The Real Story of LeBron James This Summer

We have all seen The Skulls and wondered if they really do all the weird initiations that the movie portrays. The nation was obsessed with The DaVinci Code and its tales of secret societies. And lets not forget about NBA referees and all the "coincidences" around Playoff games. Bottom line is, we all believe in conspiracies and secret societies, we're just not sure to what extent they exist. The Black Converse has been granted this exclusive tell-all about the biggest conspiracy you never knew.

One the King Of Pop (and the King of Media) passed away, it was time for the Media Moguls (this is the name for the secret society that these rich people belong to) to pick an heir. They didn't want to build someone from scratch and have to turn him into an anime character like last time. Plus, it was becoming harder and harder to make the front page meaning the antics had to get more and more ridiculous So they needed a fresh start, but they also needed someone who was already on his way. It was the perfect storm.

So they invited LeBron James to their secret meeting in Idaho. He had just come off an MVP season. He was making every reporter stand at attention anytime he put on a Yankees hat or even opened his mouth. He was on his way to finishing up in a mid-major media market on his way to the biggest one in the world. It was almost too perfect.

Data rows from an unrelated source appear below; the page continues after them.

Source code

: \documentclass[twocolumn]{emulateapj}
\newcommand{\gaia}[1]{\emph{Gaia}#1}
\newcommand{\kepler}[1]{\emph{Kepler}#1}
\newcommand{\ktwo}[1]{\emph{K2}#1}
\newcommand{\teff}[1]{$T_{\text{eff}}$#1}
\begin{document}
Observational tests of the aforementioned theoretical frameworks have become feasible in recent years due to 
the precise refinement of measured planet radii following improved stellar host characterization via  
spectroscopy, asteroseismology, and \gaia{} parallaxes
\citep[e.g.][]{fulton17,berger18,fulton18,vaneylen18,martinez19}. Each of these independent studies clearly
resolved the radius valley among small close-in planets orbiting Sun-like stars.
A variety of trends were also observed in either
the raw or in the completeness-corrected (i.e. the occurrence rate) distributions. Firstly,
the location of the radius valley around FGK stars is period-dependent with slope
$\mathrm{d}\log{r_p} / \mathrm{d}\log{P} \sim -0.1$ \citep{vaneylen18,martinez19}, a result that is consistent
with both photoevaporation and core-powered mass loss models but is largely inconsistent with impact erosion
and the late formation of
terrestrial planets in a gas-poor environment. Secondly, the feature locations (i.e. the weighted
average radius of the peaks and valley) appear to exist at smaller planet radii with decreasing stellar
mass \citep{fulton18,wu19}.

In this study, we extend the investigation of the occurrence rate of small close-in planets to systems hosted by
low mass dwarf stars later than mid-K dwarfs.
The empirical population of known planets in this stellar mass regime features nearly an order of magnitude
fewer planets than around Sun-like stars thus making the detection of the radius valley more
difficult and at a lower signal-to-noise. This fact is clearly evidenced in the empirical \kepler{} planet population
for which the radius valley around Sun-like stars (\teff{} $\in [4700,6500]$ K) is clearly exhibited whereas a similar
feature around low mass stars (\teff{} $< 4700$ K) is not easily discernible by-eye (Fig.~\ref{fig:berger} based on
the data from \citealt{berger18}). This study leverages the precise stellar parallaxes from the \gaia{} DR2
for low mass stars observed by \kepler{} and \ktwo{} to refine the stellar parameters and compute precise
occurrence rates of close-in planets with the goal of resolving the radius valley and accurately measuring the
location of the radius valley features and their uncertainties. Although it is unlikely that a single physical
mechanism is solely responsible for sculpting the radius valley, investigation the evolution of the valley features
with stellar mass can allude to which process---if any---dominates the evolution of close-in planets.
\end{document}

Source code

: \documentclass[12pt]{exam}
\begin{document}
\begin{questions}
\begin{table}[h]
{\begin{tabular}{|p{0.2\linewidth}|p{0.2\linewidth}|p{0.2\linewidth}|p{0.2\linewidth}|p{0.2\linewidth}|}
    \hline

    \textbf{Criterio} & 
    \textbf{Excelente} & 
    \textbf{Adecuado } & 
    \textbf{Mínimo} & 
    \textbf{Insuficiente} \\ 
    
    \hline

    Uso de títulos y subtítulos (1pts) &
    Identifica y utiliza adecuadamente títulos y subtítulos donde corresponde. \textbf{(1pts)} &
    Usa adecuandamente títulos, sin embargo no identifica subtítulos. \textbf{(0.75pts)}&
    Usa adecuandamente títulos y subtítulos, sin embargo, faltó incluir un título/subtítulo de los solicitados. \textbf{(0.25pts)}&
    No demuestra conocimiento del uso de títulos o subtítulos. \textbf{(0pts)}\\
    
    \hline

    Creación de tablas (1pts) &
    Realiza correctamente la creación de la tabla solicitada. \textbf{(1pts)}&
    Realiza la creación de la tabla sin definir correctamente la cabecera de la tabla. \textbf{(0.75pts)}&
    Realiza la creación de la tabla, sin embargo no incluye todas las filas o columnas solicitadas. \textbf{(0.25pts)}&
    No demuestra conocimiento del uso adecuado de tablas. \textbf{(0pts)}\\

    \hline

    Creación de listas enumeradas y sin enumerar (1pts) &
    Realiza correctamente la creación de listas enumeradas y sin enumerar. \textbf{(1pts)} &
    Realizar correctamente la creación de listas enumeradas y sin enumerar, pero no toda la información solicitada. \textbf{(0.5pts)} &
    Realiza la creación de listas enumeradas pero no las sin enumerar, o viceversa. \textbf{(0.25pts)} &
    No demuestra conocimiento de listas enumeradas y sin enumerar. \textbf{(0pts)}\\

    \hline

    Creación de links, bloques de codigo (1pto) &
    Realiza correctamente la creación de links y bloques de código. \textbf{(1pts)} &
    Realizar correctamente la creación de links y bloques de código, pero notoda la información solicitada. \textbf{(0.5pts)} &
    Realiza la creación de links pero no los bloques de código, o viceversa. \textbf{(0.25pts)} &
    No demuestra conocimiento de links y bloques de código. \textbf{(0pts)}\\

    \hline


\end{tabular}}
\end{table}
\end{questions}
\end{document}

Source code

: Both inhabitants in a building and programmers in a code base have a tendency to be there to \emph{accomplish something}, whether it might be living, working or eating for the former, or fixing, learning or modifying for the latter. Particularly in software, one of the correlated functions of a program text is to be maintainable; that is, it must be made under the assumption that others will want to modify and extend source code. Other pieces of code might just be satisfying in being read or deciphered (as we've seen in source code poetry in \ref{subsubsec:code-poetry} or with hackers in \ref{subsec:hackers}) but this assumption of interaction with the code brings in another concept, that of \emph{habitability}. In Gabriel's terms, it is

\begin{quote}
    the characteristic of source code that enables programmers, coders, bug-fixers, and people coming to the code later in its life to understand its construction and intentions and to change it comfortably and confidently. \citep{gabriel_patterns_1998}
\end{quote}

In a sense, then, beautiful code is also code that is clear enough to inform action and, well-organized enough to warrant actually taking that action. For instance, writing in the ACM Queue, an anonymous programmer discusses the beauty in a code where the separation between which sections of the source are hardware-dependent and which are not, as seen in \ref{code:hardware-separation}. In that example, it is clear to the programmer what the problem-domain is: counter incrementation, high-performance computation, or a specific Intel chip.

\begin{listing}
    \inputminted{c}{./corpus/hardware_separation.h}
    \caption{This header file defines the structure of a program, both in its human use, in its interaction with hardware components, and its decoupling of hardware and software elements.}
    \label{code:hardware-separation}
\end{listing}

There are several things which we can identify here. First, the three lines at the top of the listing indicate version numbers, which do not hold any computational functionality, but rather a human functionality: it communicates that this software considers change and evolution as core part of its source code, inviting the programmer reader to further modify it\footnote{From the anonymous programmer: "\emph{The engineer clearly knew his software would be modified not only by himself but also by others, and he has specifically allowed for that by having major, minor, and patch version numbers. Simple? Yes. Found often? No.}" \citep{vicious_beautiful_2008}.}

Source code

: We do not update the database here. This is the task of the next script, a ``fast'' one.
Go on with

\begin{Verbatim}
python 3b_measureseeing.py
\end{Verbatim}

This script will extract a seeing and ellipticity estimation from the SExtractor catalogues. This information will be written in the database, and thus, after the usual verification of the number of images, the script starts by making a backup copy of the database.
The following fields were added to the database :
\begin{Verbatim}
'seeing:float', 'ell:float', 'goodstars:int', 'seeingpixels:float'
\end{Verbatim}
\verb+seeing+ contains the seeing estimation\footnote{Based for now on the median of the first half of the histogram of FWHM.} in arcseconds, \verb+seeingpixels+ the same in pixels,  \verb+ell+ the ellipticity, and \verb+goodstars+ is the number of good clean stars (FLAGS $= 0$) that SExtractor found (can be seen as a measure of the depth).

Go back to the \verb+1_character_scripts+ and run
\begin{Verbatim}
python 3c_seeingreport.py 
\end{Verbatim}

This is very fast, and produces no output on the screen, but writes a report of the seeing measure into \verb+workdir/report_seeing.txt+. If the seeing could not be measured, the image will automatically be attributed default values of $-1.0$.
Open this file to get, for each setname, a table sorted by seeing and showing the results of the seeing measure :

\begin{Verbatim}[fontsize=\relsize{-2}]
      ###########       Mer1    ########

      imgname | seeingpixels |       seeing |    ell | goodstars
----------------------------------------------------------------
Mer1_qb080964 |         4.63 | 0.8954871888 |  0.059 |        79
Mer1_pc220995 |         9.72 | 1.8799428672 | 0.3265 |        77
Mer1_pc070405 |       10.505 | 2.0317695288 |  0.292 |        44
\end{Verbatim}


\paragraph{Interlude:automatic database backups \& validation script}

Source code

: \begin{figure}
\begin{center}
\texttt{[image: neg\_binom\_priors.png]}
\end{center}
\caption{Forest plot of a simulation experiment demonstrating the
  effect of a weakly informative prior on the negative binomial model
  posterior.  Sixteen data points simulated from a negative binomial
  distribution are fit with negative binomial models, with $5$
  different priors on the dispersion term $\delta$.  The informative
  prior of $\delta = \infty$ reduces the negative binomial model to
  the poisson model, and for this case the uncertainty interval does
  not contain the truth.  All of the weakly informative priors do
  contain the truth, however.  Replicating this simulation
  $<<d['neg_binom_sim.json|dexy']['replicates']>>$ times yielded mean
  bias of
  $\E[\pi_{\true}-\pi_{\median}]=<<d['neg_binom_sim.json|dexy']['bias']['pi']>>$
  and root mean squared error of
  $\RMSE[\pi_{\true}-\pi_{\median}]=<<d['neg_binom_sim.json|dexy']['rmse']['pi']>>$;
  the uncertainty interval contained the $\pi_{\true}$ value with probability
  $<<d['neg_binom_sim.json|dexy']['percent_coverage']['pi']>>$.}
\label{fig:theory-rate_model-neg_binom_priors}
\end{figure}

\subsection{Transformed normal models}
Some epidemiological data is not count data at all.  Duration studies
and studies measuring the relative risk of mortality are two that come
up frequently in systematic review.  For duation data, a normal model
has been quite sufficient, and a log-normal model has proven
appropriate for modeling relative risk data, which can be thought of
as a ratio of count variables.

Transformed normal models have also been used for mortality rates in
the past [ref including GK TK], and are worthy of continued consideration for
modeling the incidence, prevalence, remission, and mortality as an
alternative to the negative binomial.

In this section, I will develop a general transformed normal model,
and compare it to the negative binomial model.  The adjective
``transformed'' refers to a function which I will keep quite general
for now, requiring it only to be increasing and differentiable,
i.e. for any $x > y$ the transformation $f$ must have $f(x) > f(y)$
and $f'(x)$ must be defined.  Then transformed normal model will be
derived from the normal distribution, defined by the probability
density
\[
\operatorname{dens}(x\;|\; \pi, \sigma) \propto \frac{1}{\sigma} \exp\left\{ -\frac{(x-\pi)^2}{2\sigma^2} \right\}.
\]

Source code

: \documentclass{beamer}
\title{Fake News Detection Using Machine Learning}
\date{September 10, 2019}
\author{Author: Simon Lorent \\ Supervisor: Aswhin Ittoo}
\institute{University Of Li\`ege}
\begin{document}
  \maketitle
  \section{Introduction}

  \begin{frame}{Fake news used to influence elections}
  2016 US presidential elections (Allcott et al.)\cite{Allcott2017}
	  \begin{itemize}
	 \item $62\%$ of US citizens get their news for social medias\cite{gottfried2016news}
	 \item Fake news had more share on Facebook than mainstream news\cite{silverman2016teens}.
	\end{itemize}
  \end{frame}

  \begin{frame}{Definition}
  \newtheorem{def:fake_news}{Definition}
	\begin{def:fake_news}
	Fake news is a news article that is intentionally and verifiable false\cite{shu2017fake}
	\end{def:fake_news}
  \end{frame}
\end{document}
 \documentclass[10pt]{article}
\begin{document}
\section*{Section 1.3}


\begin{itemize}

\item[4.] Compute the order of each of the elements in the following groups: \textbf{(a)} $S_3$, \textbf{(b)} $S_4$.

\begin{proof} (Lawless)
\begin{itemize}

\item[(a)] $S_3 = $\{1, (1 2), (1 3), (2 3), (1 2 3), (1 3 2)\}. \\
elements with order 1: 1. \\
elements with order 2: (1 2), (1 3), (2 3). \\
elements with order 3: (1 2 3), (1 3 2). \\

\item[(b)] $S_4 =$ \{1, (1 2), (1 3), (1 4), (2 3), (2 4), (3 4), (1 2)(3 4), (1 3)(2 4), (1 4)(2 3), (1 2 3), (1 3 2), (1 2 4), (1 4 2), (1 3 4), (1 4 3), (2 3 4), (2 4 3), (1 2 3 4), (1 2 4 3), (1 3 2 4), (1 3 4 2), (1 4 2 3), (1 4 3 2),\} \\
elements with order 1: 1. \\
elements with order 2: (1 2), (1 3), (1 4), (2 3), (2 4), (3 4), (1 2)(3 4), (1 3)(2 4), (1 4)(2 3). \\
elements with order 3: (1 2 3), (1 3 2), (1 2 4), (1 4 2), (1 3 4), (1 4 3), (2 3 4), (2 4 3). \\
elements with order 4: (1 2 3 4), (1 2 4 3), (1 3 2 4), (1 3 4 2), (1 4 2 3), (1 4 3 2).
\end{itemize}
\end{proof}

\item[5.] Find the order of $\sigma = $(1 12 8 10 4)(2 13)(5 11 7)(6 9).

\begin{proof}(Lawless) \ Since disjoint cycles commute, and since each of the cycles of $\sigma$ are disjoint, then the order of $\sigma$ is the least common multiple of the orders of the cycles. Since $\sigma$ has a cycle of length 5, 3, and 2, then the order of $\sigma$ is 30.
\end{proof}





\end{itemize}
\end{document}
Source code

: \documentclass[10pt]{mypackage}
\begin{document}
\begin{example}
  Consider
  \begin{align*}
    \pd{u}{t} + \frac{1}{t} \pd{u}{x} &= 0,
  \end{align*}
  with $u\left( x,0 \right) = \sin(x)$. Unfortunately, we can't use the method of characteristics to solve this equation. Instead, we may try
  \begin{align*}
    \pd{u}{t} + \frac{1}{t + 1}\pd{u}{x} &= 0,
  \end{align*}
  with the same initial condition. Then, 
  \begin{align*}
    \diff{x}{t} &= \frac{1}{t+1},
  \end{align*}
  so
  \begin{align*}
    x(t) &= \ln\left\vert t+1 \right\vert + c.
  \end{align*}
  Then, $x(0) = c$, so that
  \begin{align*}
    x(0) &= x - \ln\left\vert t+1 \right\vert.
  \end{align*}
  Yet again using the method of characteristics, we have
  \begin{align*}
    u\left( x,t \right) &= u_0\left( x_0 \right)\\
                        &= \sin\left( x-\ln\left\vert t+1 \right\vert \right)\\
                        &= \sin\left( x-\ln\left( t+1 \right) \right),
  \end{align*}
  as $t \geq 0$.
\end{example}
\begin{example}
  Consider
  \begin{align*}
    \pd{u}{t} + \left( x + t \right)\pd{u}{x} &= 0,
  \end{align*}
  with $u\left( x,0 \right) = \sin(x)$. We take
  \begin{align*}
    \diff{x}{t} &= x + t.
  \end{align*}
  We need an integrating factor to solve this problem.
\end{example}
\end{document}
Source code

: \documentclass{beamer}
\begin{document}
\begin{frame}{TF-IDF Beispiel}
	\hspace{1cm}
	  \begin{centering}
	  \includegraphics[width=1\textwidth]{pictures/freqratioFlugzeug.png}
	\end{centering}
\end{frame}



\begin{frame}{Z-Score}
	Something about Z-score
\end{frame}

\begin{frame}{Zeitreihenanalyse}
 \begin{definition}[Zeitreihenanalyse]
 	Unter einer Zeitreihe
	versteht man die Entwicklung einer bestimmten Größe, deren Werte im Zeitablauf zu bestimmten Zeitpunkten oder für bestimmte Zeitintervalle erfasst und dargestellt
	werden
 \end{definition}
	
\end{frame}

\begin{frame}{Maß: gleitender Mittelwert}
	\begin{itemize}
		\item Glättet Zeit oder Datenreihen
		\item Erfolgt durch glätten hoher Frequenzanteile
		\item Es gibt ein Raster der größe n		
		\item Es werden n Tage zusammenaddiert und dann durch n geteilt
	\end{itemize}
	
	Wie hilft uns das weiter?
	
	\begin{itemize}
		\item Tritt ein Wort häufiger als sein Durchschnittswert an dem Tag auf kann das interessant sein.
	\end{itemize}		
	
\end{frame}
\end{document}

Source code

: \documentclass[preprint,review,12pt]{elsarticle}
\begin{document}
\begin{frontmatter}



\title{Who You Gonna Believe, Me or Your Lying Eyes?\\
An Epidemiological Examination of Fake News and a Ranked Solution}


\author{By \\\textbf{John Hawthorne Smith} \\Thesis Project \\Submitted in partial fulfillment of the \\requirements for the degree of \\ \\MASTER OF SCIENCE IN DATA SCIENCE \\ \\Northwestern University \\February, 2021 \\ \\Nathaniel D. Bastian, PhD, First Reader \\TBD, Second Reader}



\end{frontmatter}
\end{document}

Some were still skeptical. He was too young. He was a child phenom. Would he have the same problems as his predecessor? Would he try and take matters into his own hands? But this wasn't a one horse race. There was another down in Mississippi with all the right moves. They would need to put them to the test.

So it was on. A battle for media buzz. The King Of Akron versus the King Of The Unretirement.

One continued to set deadlines for an announcement while the other turned a piece of seaweed into Loch Ness Monster. While the debating went on for weeks as to who was more ready to be the Heir, there was no debate as to how easy it was for them to grab the headlines with something so meaningless.

As of our print deadline, the decision had not been made. The Media Moguls were still locked inside their all-inclusive resort with no smoke rising out of the chimney yet. I suspect they will make an announcement soon, but not before they've ridden both these horses to the death, and then beat them with a stick.